**What you are asked to do**
Show the lines of the material that contain the word "alert".

**Data for analysis**
== Segment start ==

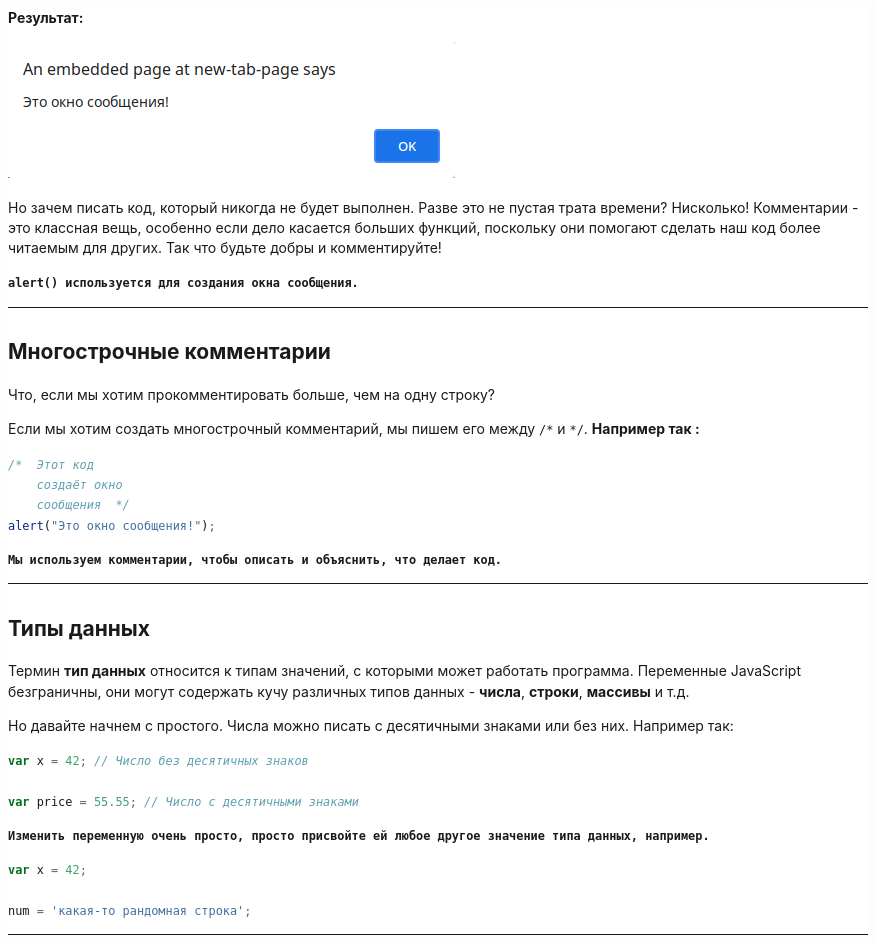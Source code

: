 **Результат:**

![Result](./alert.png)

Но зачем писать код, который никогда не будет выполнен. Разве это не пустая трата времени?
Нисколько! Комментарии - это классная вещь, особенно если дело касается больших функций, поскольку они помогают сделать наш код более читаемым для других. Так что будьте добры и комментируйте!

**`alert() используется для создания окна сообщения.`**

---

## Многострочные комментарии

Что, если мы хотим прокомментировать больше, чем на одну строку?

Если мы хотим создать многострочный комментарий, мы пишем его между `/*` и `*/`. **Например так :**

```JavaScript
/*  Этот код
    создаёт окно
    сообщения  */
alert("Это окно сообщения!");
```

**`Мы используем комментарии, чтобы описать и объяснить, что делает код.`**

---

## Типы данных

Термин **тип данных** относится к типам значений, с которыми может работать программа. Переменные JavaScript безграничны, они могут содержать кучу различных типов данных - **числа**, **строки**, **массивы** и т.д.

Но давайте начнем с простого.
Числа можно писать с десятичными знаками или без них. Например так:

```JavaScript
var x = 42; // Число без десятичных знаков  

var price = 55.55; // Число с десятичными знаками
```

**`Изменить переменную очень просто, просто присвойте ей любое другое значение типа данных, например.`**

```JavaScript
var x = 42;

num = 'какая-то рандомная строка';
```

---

== Segment end ==
== Segment start ==

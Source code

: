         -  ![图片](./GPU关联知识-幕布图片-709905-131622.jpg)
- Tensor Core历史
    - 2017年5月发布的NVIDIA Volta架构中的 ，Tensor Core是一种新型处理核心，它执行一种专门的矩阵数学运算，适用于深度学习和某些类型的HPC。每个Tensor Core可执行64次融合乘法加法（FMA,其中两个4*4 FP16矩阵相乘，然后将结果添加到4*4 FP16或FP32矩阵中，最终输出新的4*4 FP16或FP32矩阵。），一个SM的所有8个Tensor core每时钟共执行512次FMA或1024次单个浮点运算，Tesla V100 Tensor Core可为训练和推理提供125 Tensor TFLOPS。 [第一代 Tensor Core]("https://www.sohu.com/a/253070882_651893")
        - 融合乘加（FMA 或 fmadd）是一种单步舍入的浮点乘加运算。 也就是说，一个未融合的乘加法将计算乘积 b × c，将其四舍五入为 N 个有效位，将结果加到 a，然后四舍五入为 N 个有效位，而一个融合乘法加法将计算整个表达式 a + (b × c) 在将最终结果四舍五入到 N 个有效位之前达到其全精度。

== Segment end ==
== Segment start ==

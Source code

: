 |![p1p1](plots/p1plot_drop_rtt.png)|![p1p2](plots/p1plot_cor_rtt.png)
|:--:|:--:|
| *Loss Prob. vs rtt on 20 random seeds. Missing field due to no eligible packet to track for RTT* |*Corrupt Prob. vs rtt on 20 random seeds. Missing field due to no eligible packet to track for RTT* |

== Segment end ==

**Solution for this exercise**
![Result](./alert.png)
**`alert() используется для создания окна сообщения.`**
alert("Это окно сообщения!");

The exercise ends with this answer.